Materials and Methods

Integrative template modelling

The integrative template modelling of cTF was carried out by using the MODELLER²⁶ software. The initial template which represents the full cTF macromolecular assemble was obtained from a reconstructed EM data.⁹ Additionally, good resolution crystal structures of actin, tropomyosin and troponin core domain are used as templates to best-fit the cTF models. A multi template modelling mode of the MODELLER software was used to build the model. In general MODELLER models the three-dimensional structure of target sequences using a known template structure, it uses the spatial restraints of the template structure and builds the target sequence. In the integrative structural modelling approach, the spatial restrains of the thin filament macromolecular assembly was obtained from the re-constructed electron microscopy data and independent component of the cTF was provided with additional restraints from high resolution crystal structures. The region on actin filament where the Tn core domain had to fit was obtained from FRET analysis.⁷ The alignment between the target and the multiple templates were manually edited to obtain the best optimal alignment. Based on these known structural details the cTF, one unit was modelled in its blocked and closed states. 100 models were generated and the best models for both B- and C- were selected based on the molecular probability density function (molpdf) which gives the current energy of each model.

Energy minimization

The best models of both B- and C-states were energy minimized using the SYBYL package (SYBYL 7.1, Tripos Inc).

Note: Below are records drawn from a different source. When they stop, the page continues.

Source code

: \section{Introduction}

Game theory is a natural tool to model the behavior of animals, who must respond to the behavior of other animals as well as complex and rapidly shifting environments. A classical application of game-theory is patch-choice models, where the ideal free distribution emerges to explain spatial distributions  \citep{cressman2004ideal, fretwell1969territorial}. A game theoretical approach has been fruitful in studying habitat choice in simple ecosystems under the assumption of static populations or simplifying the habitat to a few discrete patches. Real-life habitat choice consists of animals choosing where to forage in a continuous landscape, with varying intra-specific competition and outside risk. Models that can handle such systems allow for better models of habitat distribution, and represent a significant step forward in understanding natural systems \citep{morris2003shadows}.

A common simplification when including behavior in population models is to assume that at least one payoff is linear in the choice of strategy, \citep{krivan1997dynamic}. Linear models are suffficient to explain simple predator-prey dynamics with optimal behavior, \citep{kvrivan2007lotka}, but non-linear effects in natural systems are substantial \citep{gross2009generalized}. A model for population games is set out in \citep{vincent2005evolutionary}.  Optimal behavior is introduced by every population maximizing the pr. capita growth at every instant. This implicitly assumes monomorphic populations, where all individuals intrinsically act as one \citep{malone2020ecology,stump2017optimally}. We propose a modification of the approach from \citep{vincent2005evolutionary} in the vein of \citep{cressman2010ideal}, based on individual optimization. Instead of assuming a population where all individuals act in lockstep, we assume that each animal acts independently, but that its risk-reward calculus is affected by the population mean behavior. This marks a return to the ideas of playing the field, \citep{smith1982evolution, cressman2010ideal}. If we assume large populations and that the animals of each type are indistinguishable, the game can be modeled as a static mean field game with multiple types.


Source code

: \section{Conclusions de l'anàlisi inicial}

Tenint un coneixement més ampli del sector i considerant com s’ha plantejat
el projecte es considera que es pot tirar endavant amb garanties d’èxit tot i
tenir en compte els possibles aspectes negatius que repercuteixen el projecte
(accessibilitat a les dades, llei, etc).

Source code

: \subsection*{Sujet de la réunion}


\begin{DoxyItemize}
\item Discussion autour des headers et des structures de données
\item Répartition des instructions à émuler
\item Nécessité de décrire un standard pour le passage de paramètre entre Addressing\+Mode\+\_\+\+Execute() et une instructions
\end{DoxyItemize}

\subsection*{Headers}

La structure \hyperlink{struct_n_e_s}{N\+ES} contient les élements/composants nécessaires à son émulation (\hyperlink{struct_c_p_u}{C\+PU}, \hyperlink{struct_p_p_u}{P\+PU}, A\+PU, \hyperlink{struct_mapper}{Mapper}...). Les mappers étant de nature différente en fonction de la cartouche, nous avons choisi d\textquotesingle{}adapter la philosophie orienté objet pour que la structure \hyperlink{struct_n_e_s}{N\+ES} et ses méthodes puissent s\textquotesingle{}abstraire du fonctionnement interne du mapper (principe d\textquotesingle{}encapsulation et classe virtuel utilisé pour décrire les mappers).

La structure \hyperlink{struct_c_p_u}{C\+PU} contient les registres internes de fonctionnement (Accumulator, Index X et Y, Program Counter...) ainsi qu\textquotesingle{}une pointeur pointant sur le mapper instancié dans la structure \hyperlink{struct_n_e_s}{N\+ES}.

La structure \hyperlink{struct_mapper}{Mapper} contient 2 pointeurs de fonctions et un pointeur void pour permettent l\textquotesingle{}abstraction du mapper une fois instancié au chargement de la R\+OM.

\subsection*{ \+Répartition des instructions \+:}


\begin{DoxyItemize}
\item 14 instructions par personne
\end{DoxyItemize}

The models were built using fitted EM structure as a template, even though high resolution crystal structures were also used simultaneously the interfaces between the different components of the cTF assembly would have unfavourable short contacts. The cTF macromolecular assembly in B- and C-states consist of 7154 amino acids independently, taking into account the size of the system and the expected deviation from nativity and in order to minimize the number short contacts and to increase the quality of the models an extensive energy minimization was carried out. The structures were minimized using Tripos force field for 1000 iterations using Powell’s gradient and was terminated at a convergence of 0.05 Kcal mol Å⁻¹. The distant dependent cutoff was kept as 1 and the non-bonded interaction cutoff was kept as 8 for all rounds of minimization. At every step of energy minimization, the structures were monitored manually to avoid distortion of the model structure due to over optimization, it was also noticed for the removal of maximum number of short contacts within the system.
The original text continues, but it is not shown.